*Extracted data*
-- Opening Marker --

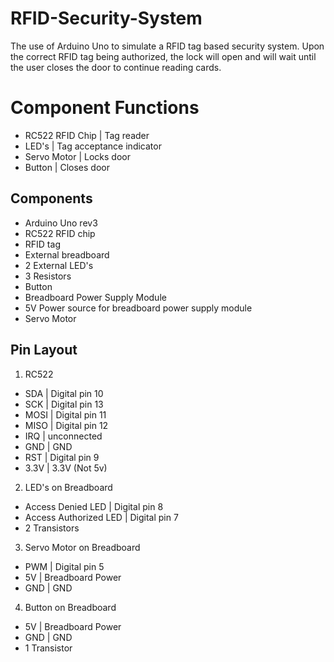 # RFID-Security-System
The use of Arduino Uno to simulate a RFID tag based security system.
Upon the correct RFID tag being authorized, the lock will open and will wait until the user closes the door to continue reading cards.

# Component Functions
- RC522 RFID Chip | Tag reader
- LED's | Tag acceptance indicator
- Servo Motor | Locks door
- Button | Closes door

## Components
- Arduino Uno rev3
- RC522 RFID chip
- RFID tag
- External breadboard
- 2 External LED's
- 3 Resistors
- Button
- Breadboard Power Supply Module
- 5V Power source for breadboard power supply module
- Servo Motor

## Pin Layout
1. RC522
- SDA | Digital pin 10
- SCK | Digital pin 13
- MOSI | Digital pin 11
- MISO | Digital pin 12
- IRQ | unconnected
- GND | GND
- RST | Digital pin 9
- 3.3V | 3.3V (Not 5v)

2. LED's on Breadboard
- Access Denied LED | Digital pin 8
- Access Authorized LED | Digital pin 7
- 2 Transistors

3. Servo Motor on Breadboard
- PWM | Digital pin 5
- 5V |  Breadboard Power
- GND | GND

4. Button on Breadboard
- 5V | Breadboard Power
- GND | GND
- 1 Transistor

-- Closing Marker --

*Work to complete*
Word for word, give back each entry from above, but skip any picture.

*Answer to the exercise*
 # RFID-Security-System
The use of Arduino Uno to simulate a RFID tag based security system.
Upon the correct RFID tag being authorized, the lock will open and will wait until the user closes the door to continue reading cards.

# Component Functions
- RC522 RFID Chip | Tag reader
- LED's | Tag acceptance indicator
- Servo Motor | Locks door
- Button | Closes door

## Components
- Arduino Uno rev3
- RC522 RFID chip
- RFID tag
- External breadboard
- 2 External LED's
- 3 Resistors
- Button
- Breadboard Power Supply Module
- 5V Power source for breadboard power supply module
- Servo Motor

## Pin Layout
1. RC522
- SDA | Digital pin 10
- SCK | Digital pin 13
- MOSI | Digital pin 11
- MISO | Digital pin 12
- IRQ | unconnected
- GND | GND
- RST | Digital pin 9
- 3.3V | 3.3V (Not 5v)

2. LED's on Breadboard
- Access Denied LED | Digital pin 8
- Access Authorized LED | Digital pin 7
- 2 Transistors

3. Servo Motor on Breadboard
- PWM | Digital pin 5
- 5V |  Breadboard Power
- GND | GND

4. Button on Breadboard
- 5V | Breadboard Power
- GND | GND
- 1 Transistor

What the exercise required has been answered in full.